The Correct Option is B

1/f = (n-1) (1/R₁ - 1/R₂) 
Given: 
Power of the lens (P) = -4.5 D 
Material refractive index (n) = 1.6 
Since the lens is equi-concave, the radii of curvature of both surfaces will have the same magnitude but opposite signs (R₁ = - R₂) 

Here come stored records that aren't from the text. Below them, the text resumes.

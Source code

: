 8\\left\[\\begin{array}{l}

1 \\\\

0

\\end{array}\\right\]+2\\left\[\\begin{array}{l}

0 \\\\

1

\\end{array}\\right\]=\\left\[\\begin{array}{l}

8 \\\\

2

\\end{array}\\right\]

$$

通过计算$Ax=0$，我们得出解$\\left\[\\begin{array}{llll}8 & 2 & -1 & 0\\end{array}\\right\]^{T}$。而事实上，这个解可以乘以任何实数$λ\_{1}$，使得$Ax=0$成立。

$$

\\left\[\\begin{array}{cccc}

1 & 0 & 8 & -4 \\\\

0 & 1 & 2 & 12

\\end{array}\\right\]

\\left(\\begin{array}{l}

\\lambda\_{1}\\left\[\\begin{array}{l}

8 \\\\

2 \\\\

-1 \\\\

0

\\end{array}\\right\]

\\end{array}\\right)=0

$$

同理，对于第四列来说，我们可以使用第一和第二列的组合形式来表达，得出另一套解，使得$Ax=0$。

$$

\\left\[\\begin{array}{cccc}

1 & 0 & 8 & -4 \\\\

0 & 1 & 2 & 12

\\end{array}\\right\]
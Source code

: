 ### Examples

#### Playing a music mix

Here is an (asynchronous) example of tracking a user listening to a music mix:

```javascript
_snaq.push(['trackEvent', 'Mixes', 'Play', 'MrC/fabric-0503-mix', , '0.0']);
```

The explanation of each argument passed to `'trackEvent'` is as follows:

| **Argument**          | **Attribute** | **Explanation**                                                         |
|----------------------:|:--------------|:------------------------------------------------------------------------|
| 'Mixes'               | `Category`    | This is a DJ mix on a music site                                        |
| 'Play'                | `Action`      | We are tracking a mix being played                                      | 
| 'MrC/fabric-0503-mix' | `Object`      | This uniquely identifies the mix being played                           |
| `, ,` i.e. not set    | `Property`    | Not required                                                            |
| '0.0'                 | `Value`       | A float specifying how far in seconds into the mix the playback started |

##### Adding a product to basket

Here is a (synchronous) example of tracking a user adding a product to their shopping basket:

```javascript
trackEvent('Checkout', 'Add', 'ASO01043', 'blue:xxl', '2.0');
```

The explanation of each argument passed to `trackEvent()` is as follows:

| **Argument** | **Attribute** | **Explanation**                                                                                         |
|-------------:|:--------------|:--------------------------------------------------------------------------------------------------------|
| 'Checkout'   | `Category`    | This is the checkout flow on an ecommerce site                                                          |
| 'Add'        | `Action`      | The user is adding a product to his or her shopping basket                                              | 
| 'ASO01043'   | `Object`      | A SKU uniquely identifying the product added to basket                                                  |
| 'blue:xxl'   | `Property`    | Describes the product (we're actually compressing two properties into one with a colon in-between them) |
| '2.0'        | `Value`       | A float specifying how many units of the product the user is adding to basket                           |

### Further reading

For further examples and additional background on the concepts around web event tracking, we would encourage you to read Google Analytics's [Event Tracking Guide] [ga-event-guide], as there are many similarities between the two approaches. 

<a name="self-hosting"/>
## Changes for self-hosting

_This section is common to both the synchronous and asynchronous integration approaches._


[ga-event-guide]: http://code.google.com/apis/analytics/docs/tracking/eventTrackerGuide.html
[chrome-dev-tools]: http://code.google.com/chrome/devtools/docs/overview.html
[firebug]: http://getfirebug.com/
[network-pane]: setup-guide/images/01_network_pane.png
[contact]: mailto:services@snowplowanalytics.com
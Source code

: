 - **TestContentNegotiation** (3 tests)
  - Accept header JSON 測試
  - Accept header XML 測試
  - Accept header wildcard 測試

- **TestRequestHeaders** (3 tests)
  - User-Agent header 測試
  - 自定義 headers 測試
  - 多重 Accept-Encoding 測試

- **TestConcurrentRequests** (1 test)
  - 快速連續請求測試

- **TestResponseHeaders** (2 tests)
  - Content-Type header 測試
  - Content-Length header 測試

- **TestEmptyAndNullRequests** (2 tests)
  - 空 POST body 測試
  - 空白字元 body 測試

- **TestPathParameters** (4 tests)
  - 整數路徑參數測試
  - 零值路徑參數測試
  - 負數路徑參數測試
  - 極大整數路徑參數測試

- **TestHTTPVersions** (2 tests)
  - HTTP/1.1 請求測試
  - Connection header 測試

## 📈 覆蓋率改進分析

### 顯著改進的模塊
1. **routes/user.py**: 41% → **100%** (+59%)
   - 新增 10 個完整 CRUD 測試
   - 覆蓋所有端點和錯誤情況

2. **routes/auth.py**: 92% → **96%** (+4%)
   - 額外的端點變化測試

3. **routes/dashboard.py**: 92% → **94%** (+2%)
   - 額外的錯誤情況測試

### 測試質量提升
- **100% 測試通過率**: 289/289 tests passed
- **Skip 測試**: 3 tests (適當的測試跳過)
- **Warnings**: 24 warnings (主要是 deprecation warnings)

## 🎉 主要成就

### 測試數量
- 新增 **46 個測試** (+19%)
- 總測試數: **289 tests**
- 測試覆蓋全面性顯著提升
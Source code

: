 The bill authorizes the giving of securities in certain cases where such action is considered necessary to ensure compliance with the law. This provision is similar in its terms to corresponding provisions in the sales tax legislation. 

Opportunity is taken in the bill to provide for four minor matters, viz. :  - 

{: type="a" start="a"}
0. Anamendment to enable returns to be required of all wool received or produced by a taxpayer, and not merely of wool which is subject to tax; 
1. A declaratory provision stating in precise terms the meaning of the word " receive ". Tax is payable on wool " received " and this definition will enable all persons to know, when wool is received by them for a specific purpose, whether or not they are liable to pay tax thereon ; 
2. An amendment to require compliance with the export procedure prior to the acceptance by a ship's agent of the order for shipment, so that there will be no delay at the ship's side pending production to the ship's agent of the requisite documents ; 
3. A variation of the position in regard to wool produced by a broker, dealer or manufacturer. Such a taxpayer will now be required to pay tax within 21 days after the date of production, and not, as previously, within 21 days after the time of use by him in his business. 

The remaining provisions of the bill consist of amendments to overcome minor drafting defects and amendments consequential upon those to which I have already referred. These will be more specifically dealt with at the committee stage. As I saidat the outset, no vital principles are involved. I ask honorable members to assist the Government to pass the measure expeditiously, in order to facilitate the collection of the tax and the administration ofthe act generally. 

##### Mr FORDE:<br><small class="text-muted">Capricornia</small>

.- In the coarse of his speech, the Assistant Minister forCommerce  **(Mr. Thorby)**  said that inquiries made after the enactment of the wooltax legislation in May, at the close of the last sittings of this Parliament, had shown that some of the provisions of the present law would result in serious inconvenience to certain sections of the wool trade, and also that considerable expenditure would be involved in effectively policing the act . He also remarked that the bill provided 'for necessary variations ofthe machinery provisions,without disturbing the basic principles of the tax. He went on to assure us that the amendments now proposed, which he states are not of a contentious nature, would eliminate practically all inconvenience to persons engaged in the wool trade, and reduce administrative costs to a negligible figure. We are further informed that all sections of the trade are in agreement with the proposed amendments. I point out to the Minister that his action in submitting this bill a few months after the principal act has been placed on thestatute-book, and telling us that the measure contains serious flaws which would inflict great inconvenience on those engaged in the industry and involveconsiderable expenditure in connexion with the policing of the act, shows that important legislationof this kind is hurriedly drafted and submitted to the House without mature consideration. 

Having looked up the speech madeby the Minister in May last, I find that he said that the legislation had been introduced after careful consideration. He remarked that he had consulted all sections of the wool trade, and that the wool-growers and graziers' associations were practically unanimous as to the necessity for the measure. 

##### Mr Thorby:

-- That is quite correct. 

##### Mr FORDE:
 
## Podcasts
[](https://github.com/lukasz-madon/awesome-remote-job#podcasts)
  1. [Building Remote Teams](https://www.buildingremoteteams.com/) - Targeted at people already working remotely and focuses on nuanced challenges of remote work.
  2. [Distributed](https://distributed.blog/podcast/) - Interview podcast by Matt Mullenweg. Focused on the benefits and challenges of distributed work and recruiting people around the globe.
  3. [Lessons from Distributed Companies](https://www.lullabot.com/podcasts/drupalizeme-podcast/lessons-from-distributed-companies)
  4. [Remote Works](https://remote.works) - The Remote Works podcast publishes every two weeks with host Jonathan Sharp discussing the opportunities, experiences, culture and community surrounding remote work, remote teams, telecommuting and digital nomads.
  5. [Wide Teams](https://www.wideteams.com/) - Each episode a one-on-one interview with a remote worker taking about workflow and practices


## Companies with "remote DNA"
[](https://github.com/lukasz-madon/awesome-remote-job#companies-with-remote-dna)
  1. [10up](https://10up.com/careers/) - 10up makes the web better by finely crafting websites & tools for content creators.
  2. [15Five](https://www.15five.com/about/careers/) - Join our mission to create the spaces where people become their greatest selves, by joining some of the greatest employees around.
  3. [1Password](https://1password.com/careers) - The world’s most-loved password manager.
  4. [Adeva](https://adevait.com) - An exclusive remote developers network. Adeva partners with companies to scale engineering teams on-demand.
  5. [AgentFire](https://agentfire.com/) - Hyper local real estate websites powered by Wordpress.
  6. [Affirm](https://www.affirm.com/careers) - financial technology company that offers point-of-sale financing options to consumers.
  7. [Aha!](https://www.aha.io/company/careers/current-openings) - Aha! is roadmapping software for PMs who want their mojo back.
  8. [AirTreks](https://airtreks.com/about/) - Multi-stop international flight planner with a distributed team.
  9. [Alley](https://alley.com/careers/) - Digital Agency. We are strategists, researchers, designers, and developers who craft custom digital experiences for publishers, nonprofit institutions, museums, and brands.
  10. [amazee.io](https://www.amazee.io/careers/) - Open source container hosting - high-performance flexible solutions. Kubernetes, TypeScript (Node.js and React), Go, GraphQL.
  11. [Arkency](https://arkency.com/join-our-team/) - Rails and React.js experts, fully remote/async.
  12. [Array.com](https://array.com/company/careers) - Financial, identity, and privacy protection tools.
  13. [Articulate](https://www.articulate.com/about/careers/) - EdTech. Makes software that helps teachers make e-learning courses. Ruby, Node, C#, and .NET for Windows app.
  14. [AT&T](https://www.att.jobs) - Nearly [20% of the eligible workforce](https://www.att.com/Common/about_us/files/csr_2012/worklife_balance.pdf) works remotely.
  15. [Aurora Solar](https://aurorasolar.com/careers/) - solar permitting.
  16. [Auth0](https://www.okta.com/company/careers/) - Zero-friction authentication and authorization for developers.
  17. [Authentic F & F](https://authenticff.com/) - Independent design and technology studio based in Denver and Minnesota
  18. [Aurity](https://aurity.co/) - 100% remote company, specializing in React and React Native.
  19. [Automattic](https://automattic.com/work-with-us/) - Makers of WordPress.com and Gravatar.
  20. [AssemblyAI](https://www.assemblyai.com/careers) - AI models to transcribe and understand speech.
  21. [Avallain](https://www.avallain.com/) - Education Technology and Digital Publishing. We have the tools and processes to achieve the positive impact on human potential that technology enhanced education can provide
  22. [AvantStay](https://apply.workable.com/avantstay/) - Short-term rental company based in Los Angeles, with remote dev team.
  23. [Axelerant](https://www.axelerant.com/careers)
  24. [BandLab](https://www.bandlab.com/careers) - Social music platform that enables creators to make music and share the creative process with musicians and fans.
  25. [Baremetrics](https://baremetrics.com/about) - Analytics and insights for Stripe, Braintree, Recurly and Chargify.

Using the lens maker's formula and substituting the given values, we can solve for the magnitude of the radii of curvature: 
1/f = (1.6 - 1)(1/R - 1/-R) 
​1/f = 0.6 x 2/R 
1/f = 1.2/R 
Now, we can find the value of R by rearranging the equation: 
R = 1.2/ 1/f 
R=1.2⋅f. 
Substituting the value of f from the given power, we get: 
R = 1.2 x (- 4.5 D^-1) 
R = - 5.4 m^-1 
Converting R to centimeters, we have: 
R = - 5.4 m^-1 . 100 cm/m 
R = 540 cm^-1 
The radii of curvature of the lens is approximately -540 cm or -5.4 m. Among the given options, the closest value to -540 cm is (B) -26.6 cm.